| Après la
séance, Lydia demanda à sa mère si elle pouvait passer à deux
rendez-vous par semaine et, au cours des deux mois qui suivirent, sa
thérapeute et elle améliorèrent leur "relation en ligne" Lorsque Lydia commença à mettre à profit la plus grande indépendance que lui accordait ses parents, la thérapie quitta le jeu en ligne pour reprendre un cours normal...P.149-153 |
| Cette histoire fait écho
pour moi à celle des Dancing babies que Sylvain Missonnier a partagé avec nous en la mettant sur
Carnet Psy: comment la pièce jointe acceptée à l'intérieur de
la thérapie va produire une succession de pièces jointes qui servent
de support à toute une élaboration du fantasme , comment cette
"acceptation" par le thérapeute est précédée d'une hésitation (crainte de la
transgression etc) puis comment une sorte de confiance ("d'inspiration"

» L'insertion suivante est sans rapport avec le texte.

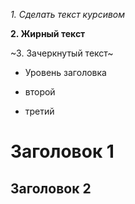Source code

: *1. Сделать текст курсивом*

**2. Жирный текст**

~3. Зачеркнутый текст~

-  Уровень заголовка

- второй
- третий

# Заголовок 1
## Заголовок 2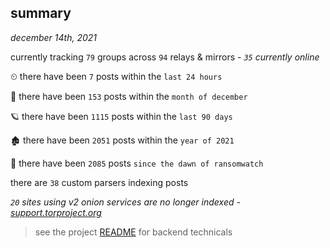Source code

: 
## summary
_december 14th, 2021_

currently tracking `79` groups across `94` relays & mirrors - _`35` currently online_

⏲ there have been `7` posts within the `last 24 hours`

🦈 there have been `153` posts within the `month of december`

🪐 there have been `1115` posts within the `last 90 days`

🏚 there have been `2051` posts within the `year of 2021`

🦕 there have been `2085` posts `since the dawn of ransomwatch`

there are `38` custom parsers indexing posts

_`20` sites using v2 onion services are no longer indexed - [support.torproject.org](https://support.torproject.org/onionservices/v2-deprecation/)_

> see the project [README](https://github.com/thetanz/ransomwatch#ransomwatch--) for backend technicals
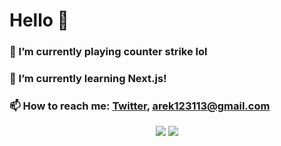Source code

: # Hello 👋 
### 🔭 I’m currently playing counter strike lol
### 🌱 I’m currently learning Next.js!
###  📫 How to reach me: [Twitter](https://twitter.com/arekminajj), arek123113@gmail.com

<p align = "center">
<img src =  "https://github-readme-stats.vercel.app/api/top-langs/?username=arekminajj&hide=css">
<img src =  "https://github-readme-stats.vercel.app/api?username=arekminajj&count_private=true&show_icons=true">
</p>
<!--
**arekminajj/arekminajj** is a ✨ _special_ ✨ repository because its `README.md` (this file) appears on your GitHub profile.

Here are some ideas to get you started:

- 🔭 I’m currently working on ...
- 🌱 I’m currently learning ...
- 👯 I’m looking to collaborate on ...
- 🤔 I’m looking for help with ...
- 💬 Ask me about ...
- 📫 How to reach me: ...
- 😄 Pronouns: ...
- ⚡ Fun fact: ...
-->
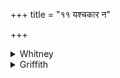+++
title = "११ यश्चकार न"

+++

<details><summary>Whitney</summary>

### Translation
11. He who hath made hath not been able to make; he hath crushed a foot,  
a finger; he, fortuneless, hath made what is excellent for us \[who  
are\] fortunate ones.

### Notes
The first three pādas are identical with iv. 18. 6 **a-c**, and our  
**d** here is read by Ppp. in that hymn ⌊but with *abhagā* for *-gó*⌋.  
The Anukr. gives the same false definition of meter in both places. ⌊See  
notes to iv. 18. 6.⌋
</details>

<details><summary>Griffith</summary>

No power had he who wrought the spell: he hurt his foot, he broke his toe. Unlucky for his wealthy lords, he hath wrought happiness for us.
</details>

dit ici M. Civin) en la possibilité que la nouveauté de ce qui est apporté(contenu
et modalité) soit une chose "élaborable" à l'intérieur de
la situation transfero-contre-transferentielle l'emporte et puis
enfin la "happy end".. Et si cet écho se fait si bien, c'est que j'ai des expériences proches, avec des similitudes dans ces successions et une "happy end":-) qui a des points communs et -comme c 'est avec un "support-net" différent (dans le travail d'une de mes patientes, il s'agissait de la succession de ses relations sur ICQ)- je me dis que peut-être nous avons là un élément précieux quant à la manière d'écouter et de mettre ces choses-web au service de la thérapie. |
| L'autre intérêt de ce livre, c'est son mode de théorisation : ici elle est surtout kleinienne et les concepts kleiniens comme "position schizo-paranoïde", "position dépressive","objet partiel/total" etc font merveille pour interroger maintes expériences de base des pratiques-web: |
| L'utilisation si fréquente du web comme anti-dépresseur,
les éléments de persécution
dans la pratique des news (comme je l'avais aperçu..) et d'une manière
générale toute la "paranoïa" que toutes sortes d'activités-web
peuvent produire directement ou latéralement, tout cela semble pouvoir
se dire en kleinien. Mais, même
pour quelqu'un qui n'est pas kleinien ( c'est mon cas) le fait que
M.Civin ait recours à un ensemble de concepts relevant d'une théorisation
centrale
(plutôt qu'à du
patchwork) est utile: cela produit un effet de clarification sur ce qui
est déjà un peu pensé ou rendu pensable.. Ainsi faisant, il permet à
chacun de trouver ou de retrouver d'autres concepts et de "construire"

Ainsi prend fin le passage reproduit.